Seventeen-year-old Bianca Piper is cynical and loyal, and she doesn’t think she’s the prettiest of her friends by a long shot. She’s also way too smart to fall for the charms of man-slut and slimy school hottie Wesley Rush. In fact, Bianca hates him. And when he nicknames her “the Duff,” she throws her Coke in his face.
But things aren’t so great at home right now, and Bianca is desperate for a distraction. She ends up kissing Wesley. Worse, she likes it. Eager for escape, Bianca throws herself into a closeted enemies-with-benefits relationship with him.
Until it all goes horribly awry.
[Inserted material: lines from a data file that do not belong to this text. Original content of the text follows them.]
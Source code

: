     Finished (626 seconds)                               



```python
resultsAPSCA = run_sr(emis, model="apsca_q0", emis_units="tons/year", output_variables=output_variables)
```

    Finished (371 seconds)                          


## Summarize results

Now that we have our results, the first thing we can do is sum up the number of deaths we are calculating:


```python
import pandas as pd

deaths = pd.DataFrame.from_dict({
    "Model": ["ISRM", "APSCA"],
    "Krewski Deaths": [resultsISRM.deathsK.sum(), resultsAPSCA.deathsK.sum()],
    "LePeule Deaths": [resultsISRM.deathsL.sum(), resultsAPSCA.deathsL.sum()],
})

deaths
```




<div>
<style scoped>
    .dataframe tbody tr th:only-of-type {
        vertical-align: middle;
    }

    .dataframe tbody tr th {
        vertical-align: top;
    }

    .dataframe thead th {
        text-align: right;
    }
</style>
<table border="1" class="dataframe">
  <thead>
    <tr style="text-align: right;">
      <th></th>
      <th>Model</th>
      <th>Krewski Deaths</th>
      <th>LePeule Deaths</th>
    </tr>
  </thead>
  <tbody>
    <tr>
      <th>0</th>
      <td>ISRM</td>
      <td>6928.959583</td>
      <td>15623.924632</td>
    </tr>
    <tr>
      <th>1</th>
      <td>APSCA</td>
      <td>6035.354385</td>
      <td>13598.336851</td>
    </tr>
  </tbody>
It turns out Wesley isn’t such a bad listener, and his life is pretty screwed up, too. Suddenly Bianca realizes with absolute horror that she’s falling for the guy she thought she hated more than anyone.
I enjoyed reading this novel much more than I thought I would – I actually devoured it in one sitting. Perhaps it’s because it doesn’t even seem like a YA novel. There are quite a few explicit sex scenes and this novel deals with some deep issues like child abuse. It was refreshing to have such young main characters deal with adult issues.
The main character is feisty and witty and actually has real personal issues that justify her behaviour. I mean, sure, she’s a heartless bitch, but it makes sense since her Dad is an alcoholic and her mum, well, I’m still not really sure about her mum. She’s flaky, to say the least.
I do think there are a couple of flaws with this story. Firstly, the progression of Bianca and Wesley’s friends-with-benefits relationship isn’t realistic. It happens too fast and Bianca doesn’t seem to notice that Wesley’s parents are never home. She just seems a little clueless sometimes. Secondly, Bianca’s two best friends seem like cardboard cut outs. There was no depth behind them and there didn’t seem to be any authenticity to their behaviour or dialogue. They were just there as props. You probably could cut them out of the story and it wouldn’t affect it that much.
However, I did like Wesley and Bianca. They were authentic, likeable characters – their motivations seemed justified and their banter back and forth provided some comic relief for the reader. Plus, the ending is soppy and cute and perfect for a teenage audience.
I recommend this to young adult audiences, but also to females who are little older (up to mid 20s). There are some deep issues explored in this novel, and this will resonate with an older target audience.